Wisconsin Gov. Scott Walker (R) didn’t campaign on union busting, and claimed that his now-infamous bill stripping collective bargaining rights from public sector unions was about fixing the state’s finances, not attacking organized labor. Indeed, it was called the Budget Repair Bill and Walker and his allies said it was a purely fiscal issue.
“You see,” Walker said in a February 11, 2011 speech. “Despite a lot of the rhetoric we’ve heard over the past 11 days, the bill I put forward isn’t aimed at state workers, and it certainly isn’t a battle with unions.”
Labor activists and Democrats, of course, claimed that the legislation’s true purpose was to break unions in the state, in order to help ensure more Republicans would get elected in the future. Now, a video released today by a Wisconsin documentary filmmaker should put any doubt to rest and show that Walker was lying through his teeth the entire time that he claimed his bill had nothing to do with undermining unions.
In the video, shot on January 18, 2011 — just before Walker introduced the Budget Repair Bill and a month before his speech — Walker tells a billionaire campaign contributor that the forthcoming budget bill is the first step in an elaborate strategy to “divide and conquer” unions in the state.
Speaking with Wisconsin billionaire Diane Hendricks, who has since become Walker’s single-largest campaign contributor and the biggest donor in Wisconsin history, Walker says the bill will help make Wisconsin a right-to-work and “completely red” state. The Milwaukee Journal-Sentinel, which first reported the exchange, transcribed the conversation:
“Any chance we’ll ever get to be a completely red state and work on these unions -” [Hendricks asked]
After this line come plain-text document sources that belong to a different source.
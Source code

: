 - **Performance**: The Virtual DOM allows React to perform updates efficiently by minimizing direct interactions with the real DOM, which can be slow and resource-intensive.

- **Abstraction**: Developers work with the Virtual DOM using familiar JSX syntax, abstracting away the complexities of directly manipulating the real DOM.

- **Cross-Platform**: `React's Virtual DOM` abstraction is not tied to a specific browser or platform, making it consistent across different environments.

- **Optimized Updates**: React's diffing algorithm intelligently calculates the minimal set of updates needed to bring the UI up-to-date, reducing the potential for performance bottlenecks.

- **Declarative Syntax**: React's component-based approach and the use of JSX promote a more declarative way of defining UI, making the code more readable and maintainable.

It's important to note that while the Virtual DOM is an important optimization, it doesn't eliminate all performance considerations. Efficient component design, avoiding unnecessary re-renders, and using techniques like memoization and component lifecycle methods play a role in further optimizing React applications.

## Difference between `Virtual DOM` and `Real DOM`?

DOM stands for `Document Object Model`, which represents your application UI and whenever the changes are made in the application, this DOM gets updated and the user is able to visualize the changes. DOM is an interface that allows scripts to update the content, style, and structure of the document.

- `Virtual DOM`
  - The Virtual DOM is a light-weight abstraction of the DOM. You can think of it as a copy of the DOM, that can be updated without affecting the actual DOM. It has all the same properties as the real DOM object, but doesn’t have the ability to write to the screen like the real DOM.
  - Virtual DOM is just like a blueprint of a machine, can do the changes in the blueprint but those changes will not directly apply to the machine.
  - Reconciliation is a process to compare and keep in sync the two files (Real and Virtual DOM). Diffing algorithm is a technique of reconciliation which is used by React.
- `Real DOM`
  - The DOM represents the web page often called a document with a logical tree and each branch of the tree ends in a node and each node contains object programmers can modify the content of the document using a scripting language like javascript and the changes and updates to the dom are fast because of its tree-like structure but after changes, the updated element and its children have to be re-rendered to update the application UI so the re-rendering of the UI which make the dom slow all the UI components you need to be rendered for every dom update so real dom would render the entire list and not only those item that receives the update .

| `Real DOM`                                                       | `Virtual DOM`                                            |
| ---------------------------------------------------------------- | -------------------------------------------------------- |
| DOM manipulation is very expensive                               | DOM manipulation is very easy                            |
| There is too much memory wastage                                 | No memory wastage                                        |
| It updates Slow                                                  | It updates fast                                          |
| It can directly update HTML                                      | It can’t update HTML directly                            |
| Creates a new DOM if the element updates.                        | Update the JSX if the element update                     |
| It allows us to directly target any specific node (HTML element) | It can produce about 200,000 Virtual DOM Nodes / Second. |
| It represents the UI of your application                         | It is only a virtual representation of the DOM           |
“Oh, yeah,” Walker broke in.
“- and become a right-to-work?” Hendricks continued. “What can we do to help you?”
“Well, we’re going to start in a couple weeks with our budget adjustment bill,” Walker said. “The first step is we’re going to deal with collective bargaining for all public employee unions, because you use divide and conquer.”
Watch the exchange, which is part of a documentary to be released soon:
While it’s by now almost universally understood that Walker’s intentions all along were to deliver a body blow to labor, the video confirms definitively that Walker pushed the legislation under false pretenses and in bad faith. This is, unfortunately, hardly shocking, as even Walker tacitly acknowledges it now, but shows that Walker intentionally deceived the legislature and the public.
Walker also claimed publicly all along that he’s not interested in making Wisconsin a “right-to-work” state, telling the Journal-Sentinel just last month, “Private sector unions are my partner in economic development.”
Thanks to this bill, Walker is now facing a recall election against former Milwaukee Mayor Tom Barrett (D), who said of the video, “This is another colossal bait and switch that goes directly to his honesty.” “What he claims he is not in favor of publicly, to the person who has made the largest contribution in state history, he says exactly the opposite. You can’t trust him,” Barrett added.